Task brief:
Return every line of the data below that includes the string "textbf".

Task input:

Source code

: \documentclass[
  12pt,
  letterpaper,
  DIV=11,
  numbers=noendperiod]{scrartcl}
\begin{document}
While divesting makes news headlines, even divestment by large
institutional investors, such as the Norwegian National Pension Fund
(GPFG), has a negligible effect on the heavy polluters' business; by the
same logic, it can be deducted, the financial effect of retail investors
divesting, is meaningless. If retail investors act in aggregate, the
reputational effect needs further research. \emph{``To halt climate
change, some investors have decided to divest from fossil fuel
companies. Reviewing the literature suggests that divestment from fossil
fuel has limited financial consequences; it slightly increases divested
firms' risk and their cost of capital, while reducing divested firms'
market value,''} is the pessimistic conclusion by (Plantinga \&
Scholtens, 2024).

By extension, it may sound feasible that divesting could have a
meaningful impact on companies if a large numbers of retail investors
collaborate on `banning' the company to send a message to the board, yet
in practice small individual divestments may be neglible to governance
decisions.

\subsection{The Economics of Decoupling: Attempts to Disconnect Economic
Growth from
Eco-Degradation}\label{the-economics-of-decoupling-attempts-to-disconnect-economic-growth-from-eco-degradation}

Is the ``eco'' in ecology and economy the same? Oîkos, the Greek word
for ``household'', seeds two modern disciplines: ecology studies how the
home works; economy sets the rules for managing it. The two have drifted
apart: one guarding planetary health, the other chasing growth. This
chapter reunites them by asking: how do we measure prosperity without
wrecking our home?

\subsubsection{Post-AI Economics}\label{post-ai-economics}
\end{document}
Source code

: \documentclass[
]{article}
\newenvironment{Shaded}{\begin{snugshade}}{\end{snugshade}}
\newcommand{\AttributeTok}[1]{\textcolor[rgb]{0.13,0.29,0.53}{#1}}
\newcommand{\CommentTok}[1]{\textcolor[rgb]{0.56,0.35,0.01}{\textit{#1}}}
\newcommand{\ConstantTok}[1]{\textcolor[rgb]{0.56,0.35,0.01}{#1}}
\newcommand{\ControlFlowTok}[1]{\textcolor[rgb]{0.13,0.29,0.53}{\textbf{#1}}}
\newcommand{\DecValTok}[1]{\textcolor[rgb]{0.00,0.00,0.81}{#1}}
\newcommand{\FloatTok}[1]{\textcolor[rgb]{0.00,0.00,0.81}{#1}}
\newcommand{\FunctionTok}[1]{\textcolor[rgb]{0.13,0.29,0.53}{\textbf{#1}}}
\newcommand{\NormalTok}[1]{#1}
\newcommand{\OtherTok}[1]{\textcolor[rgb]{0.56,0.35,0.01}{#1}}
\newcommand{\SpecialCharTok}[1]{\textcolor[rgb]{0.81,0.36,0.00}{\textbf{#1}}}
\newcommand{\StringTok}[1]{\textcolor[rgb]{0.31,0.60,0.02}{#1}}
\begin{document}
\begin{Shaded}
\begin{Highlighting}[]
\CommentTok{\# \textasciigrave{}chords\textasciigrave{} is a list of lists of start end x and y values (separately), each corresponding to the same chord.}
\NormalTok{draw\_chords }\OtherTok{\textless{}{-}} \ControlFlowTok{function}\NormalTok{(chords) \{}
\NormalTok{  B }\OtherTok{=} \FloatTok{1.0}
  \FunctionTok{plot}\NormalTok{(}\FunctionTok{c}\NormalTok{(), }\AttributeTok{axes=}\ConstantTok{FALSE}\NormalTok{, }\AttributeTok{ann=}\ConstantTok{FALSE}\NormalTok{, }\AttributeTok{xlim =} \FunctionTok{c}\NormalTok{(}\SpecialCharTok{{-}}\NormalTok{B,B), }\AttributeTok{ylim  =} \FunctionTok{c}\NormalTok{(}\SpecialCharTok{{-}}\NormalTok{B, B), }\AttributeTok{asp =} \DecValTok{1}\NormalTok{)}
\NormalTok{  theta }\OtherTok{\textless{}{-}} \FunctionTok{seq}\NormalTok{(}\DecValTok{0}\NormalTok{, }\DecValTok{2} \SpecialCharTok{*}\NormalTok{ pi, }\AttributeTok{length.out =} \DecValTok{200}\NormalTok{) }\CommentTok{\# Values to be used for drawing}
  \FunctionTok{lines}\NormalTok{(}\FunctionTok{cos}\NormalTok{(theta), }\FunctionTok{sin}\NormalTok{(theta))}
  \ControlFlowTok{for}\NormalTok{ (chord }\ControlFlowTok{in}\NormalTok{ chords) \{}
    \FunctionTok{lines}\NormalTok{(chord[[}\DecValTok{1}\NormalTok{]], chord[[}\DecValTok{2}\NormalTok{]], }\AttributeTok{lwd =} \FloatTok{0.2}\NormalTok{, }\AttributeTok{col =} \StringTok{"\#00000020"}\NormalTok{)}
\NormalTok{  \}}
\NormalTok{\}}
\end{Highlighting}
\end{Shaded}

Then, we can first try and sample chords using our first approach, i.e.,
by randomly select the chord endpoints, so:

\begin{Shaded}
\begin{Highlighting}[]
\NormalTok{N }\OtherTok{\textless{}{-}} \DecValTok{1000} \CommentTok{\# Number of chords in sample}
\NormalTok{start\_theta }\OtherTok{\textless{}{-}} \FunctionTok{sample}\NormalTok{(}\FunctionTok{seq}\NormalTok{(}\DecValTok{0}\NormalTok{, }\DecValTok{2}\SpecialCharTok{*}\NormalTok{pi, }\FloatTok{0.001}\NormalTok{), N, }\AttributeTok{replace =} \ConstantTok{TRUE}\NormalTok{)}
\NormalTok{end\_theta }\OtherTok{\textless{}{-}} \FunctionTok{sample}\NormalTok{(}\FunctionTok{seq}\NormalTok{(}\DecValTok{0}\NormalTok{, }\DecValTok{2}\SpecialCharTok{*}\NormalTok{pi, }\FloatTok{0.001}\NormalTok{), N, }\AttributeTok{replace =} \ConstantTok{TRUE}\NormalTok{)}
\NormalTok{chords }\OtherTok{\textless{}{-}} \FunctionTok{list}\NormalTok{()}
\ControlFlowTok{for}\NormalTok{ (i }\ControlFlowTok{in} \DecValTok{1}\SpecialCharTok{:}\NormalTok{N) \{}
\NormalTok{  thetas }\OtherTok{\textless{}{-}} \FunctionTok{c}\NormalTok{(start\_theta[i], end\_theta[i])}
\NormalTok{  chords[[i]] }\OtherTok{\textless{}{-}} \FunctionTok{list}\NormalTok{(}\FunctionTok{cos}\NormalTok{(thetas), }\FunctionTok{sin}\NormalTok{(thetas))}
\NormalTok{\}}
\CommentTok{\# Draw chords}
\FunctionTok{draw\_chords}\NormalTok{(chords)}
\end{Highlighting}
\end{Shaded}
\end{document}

Written answer:
\newcommand{\ControlFlowTok}[1]{\textcolor[rgb]{0.13,0.29,0.53}{\textbf{#1}}}
\newcommand{\FunctionTok}[1]{\textcolor[rgb]{0.13,0.29,0.53}{\textbf{#1}}}
\newcommand{\SpecialCharTok}[1]{\textcolor[rgb]{0.81,0.36,0.00}{\textbf{#1}}}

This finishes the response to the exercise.